* [Work instructions]:
Scan the entries below for "correction" and copy each line that holds it.

(Saved data entries)

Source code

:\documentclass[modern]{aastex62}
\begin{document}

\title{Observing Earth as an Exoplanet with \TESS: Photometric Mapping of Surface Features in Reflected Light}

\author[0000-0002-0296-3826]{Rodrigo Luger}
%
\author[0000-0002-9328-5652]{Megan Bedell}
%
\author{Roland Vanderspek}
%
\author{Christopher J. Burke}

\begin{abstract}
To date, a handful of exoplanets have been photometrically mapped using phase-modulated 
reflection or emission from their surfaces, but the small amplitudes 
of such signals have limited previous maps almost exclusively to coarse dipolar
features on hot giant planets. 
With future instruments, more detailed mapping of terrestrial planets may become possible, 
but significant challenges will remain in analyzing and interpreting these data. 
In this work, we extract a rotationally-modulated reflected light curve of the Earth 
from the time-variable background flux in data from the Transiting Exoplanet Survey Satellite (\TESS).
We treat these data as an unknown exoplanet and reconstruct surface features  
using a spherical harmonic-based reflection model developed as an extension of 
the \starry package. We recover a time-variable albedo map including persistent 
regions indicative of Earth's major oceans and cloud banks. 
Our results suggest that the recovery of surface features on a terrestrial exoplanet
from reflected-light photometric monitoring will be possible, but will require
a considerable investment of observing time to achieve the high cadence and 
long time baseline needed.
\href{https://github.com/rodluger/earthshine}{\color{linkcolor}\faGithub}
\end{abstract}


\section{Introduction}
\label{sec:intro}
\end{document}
--
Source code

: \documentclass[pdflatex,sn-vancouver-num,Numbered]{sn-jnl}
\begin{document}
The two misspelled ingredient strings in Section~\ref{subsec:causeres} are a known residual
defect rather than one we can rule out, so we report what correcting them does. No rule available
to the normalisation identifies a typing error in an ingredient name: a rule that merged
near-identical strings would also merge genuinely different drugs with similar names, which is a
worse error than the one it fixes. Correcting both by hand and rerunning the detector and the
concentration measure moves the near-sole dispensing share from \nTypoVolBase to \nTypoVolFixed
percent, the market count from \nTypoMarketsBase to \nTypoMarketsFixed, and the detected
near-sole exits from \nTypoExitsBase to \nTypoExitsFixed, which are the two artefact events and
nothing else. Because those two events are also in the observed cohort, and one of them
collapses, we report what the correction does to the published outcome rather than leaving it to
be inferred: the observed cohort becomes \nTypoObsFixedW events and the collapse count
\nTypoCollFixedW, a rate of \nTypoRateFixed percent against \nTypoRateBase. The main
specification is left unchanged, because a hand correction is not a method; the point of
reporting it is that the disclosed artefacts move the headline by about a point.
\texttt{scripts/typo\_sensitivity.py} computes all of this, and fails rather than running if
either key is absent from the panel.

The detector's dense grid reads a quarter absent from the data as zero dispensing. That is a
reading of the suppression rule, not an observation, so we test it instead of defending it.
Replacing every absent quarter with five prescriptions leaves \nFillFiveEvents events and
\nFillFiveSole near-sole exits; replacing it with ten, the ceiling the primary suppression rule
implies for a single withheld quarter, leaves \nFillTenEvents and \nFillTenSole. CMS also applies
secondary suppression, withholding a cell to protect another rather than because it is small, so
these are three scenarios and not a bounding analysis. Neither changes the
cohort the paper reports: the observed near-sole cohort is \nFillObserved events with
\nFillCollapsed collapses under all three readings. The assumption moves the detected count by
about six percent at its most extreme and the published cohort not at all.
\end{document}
---
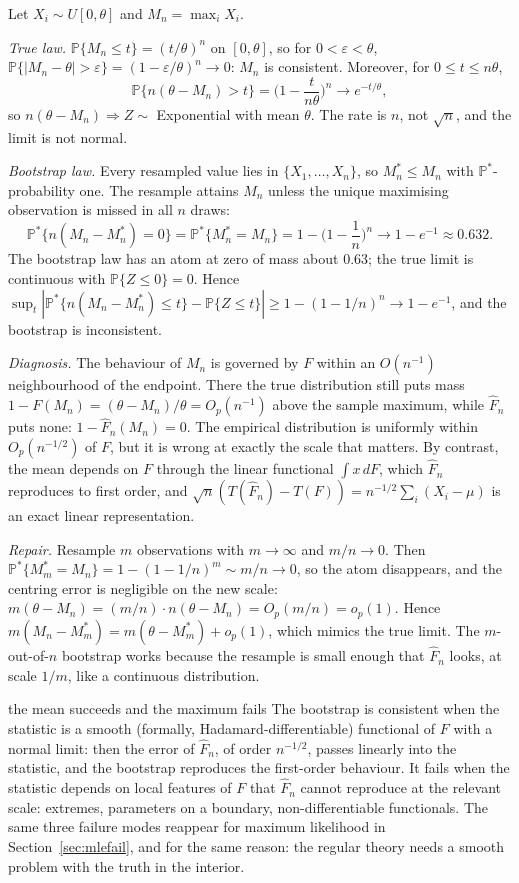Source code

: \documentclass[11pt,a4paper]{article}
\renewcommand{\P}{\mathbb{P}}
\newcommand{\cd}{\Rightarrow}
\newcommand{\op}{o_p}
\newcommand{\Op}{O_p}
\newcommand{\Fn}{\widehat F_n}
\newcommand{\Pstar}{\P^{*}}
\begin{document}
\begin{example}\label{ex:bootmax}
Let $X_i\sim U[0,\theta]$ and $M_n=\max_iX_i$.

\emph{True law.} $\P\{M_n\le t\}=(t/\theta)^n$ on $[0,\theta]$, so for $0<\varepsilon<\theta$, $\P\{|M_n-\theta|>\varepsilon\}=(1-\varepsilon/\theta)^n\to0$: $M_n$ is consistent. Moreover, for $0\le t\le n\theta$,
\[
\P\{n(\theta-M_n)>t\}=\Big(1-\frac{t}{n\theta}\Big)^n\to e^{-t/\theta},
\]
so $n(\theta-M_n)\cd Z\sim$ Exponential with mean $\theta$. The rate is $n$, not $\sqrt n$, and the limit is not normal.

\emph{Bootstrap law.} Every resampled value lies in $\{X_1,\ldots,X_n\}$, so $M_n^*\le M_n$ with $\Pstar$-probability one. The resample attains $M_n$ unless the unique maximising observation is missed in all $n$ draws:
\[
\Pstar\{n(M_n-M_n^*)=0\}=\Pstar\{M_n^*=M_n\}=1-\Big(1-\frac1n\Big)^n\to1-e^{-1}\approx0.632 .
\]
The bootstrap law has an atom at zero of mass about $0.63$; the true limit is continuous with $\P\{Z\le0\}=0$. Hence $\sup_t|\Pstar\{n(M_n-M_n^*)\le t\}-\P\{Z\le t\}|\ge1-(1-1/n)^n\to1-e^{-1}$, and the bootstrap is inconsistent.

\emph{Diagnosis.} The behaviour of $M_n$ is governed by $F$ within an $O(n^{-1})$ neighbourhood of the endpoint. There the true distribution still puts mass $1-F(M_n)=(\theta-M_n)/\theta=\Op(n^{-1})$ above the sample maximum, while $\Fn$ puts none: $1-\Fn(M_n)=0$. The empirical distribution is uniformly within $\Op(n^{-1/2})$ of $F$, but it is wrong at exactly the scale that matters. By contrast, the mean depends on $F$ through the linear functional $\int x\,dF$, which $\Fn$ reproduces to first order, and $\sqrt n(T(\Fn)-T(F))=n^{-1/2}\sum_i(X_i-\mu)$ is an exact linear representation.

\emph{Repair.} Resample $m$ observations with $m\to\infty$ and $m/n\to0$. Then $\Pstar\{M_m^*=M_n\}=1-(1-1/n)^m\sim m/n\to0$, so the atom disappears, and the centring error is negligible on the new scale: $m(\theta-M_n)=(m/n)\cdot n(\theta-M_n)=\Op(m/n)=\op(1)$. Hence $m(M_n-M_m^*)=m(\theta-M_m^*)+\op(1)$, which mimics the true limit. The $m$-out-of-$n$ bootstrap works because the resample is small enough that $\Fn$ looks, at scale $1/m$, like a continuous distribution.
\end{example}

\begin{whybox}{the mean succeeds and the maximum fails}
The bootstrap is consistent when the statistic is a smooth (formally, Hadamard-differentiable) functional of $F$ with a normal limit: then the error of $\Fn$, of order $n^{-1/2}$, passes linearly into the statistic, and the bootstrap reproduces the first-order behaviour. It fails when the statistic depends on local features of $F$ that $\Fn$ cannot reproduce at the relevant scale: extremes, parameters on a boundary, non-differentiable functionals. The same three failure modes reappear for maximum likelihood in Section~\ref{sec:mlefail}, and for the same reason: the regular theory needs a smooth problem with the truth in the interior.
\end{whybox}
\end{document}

* [Response]:
collapses, we report what the correction does to the published outcome rather than leaving it to
specification is left unchanged, because a hand correction is not a method; the point of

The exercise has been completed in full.